◆ Work to be completed ◆
Every line with "github" in it should be copied from the data.

◆ Data records ◆

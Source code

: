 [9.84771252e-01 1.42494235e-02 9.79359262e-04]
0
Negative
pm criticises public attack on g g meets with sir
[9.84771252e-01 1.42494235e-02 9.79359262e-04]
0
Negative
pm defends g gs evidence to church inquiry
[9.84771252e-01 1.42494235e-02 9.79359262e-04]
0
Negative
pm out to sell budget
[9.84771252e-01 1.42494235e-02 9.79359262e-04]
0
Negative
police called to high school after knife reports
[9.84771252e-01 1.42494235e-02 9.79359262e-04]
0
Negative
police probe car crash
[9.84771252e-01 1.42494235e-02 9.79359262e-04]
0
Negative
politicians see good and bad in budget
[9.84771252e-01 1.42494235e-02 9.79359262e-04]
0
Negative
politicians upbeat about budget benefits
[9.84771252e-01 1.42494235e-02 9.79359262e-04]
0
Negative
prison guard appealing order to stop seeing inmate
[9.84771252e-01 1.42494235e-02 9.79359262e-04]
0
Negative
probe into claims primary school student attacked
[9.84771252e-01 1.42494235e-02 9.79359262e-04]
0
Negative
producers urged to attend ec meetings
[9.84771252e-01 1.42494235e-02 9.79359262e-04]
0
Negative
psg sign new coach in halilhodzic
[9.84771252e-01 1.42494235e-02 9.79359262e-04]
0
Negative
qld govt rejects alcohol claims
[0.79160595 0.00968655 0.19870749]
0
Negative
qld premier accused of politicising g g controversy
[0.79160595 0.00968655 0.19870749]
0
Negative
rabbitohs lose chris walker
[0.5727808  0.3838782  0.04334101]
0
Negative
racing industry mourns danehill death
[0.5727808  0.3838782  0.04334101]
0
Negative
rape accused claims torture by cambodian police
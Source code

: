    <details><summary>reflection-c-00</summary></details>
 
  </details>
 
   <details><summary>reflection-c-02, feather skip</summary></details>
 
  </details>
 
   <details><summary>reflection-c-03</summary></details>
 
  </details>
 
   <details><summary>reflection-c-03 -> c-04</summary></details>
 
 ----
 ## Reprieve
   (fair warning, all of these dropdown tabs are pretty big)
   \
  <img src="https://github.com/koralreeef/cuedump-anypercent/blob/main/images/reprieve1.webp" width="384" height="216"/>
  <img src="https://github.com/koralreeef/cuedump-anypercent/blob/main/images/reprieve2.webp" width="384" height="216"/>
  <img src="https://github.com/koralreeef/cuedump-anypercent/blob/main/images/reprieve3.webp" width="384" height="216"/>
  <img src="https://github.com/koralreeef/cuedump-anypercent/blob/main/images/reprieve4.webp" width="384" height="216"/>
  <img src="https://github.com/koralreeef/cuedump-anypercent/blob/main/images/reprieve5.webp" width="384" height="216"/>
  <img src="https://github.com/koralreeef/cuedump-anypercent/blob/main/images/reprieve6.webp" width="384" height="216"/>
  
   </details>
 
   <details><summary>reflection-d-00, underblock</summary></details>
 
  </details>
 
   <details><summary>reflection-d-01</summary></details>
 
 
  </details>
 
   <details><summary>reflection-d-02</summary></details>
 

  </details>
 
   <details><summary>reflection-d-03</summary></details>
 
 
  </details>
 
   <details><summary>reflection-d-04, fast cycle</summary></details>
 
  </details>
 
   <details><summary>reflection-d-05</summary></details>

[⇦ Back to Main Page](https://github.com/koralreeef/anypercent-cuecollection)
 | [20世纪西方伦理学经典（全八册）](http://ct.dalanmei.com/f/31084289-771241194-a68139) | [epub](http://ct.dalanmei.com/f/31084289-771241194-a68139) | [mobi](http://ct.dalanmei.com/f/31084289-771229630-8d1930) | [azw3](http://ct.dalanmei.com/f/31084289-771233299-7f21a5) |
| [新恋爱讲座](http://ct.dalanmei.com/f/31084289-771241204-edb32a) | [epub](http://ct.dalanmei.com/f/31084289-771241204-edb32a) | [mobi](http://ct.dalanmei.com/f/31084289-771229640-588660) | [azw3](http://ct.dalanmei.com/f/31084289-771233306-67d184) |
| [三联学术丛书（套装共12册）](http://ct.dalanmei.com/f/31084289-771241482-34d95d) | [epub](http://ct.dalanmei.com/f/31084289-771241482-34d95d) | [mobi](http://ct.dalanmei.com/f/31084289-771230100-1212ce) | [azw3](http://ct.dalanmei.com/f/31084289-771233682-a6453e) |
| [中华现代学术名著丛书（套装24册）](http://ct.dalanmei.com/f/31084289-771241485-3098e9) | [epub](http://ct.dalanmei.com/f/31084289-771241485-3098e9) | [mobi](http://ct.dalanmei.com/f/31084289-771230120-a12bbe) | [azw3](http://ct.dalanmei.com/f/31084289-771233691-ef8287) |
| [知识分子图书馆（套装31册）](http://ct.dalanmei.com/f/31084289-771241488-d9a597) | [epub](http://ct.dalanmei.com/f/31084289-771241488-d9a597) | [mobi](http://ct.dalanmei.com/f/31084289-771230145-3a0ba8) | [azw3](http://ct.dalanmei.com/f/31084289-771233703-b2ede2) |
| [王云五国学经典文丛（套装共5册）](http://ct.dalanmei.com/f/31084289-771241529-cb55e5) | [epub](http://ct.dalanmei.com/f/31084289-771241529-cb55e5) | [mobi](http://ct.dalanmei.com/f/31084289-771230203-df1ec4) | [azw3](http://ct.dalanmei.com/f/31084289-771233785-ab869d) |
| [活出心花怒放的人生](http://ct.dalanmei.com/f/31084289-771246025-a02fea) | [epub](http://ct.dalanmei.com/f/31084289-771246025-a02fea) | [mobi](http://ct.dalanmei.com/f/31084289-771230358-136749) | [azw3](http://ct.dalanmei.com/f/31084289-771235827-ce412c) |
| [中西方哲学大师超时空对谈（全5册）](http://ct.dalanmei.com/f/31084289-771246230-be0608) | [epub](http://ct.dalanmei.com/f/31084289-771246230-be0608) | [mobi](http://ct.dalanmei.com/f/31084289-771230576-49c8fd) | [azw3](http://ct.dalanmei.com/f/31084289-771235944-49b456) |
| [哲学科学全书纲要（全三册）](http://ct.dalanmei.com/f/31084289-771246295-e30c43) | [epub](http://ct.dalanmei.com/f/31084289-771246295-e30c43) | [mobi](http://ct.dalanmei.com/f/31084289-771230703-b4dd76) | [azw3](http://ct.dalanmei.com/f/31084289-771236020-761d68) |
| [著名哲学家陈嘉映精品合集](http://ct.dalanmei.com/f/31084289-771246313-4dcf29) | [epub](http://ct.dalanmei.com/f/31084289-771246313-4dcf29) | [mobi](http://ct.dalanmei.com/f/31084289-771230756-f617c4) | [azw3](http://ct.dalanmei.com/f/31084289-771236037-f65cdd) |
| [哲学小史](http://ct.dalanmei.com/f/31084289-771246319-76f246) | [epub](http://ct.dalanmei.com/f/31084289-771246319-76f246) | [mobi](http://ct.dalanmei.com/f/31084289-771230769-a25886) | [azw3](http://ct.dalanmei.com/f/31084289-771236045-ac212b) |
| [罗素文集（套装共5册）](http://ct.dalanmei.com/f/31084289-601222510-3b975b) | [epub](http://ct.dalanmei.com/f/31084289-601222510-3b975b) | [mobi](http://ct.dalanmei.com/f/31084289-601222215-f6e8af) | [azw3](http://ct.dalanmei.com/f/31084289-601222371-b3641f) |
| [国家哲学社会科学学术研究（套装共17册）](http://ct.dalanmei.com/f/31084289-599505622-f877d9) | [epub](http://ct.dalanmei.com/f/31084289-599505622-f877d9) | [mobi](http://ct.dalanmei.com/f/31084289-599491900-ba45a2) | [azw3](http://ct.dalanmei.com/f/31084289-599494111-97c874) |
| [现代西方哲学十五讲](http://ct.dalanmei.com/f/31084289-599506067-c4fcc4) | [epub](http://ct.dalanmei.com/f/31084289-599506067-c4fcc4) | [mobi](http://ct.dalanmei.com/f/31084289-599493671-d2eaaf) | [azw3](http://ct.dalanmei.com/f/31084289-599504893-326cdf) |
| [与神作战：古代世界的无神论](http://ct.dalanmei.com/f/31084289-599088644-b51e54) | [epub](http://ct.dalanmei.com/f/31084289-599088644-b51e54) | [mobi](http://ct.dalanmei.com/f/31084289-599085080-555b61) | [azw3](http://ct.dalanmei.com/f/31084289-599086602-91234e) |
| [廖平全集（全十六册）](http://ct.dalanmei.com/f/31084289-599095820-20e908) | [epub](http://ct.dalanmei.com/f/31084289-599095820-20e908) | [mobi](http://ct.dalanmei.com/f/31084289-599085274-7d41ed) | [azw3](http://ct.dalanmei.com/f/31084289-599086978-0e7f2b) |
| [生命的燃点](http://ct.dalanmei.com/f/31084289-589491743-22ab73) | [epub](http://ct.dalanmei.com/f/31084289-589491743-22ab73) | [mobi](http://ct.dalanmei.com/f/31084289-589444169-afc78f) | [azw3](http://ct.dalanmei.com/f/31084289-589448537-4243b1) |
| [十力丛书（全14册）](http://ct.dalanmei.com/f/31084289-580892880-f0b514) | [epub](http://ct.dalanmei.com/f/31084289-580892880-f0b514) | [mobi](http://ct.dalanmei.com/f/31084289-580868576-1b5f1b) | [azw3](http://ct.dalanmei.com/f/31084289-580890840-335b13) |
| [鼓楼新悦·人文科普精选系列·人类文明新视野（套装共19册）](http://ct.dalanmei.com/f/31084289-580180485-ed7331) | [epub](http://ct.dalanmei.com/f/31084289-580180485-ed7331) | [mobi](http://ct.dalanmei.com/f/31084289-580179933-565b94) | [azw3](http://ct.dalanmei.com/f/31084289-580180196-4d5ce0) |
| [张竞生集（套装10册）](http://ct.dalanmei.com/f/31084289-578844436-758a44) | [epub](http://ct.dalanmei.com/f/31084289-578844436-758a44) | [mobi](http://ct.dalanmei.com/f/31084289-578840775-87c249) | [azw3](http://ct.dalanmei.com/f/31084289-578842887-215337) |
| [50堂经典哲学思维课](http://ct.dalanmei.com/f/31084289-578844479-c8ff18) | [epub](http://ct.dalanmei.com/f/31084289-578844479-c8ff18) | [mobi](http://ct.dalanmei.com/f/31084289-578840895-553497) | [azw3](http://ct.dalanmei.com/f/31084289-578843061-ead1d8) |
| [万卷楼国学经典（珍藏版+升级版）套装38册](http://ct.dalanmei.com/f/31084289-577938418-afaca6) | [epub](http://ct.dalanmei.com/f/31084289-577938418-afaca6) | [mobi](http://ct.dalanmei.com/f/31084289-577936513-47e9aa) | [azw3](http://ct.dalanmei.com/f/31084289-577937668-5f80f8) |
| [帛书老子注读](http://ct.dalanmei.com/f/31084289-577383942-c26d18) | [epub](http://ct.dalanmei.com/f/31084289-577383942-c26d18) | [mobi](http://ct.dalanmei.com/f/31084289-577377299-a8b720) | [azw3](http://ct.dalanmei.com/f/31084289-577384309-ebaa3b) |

◆ Exercise result ◆
  <img src="https://github.com/koralreeef/cuedump-anypercent/blob/main/images/reprieve1.webp" width="384" height="216"/>
  <img src="https://github.com/koralreeef/cuedump-anypercent/blob/main/images/reprieve2.webp" width="384" height="216"/>
  <img src="https://github.com/koralreeef/cuedump-anypercent/blob/main/images/reprieve3.webp" width="384" height="216"/>
  <img src="https://github.com/koralreeef/cuedump-anypercent/blob/main/images/reprieve4.webp" width="384" height="216"/>
  <img src="https://github.com/koralreeef/cuedump-anypercent/blob/main/images/reprieve5.webp" width="384" height="216"/>
  <img src="https://github.com/koralreeef/cuedump-anypercent/blob/main/images/reprieve6.webp" width="384" height="216"/>
[⇦ Back to Main Page](https://github.com/koralreeef/anypercent-cuecollection)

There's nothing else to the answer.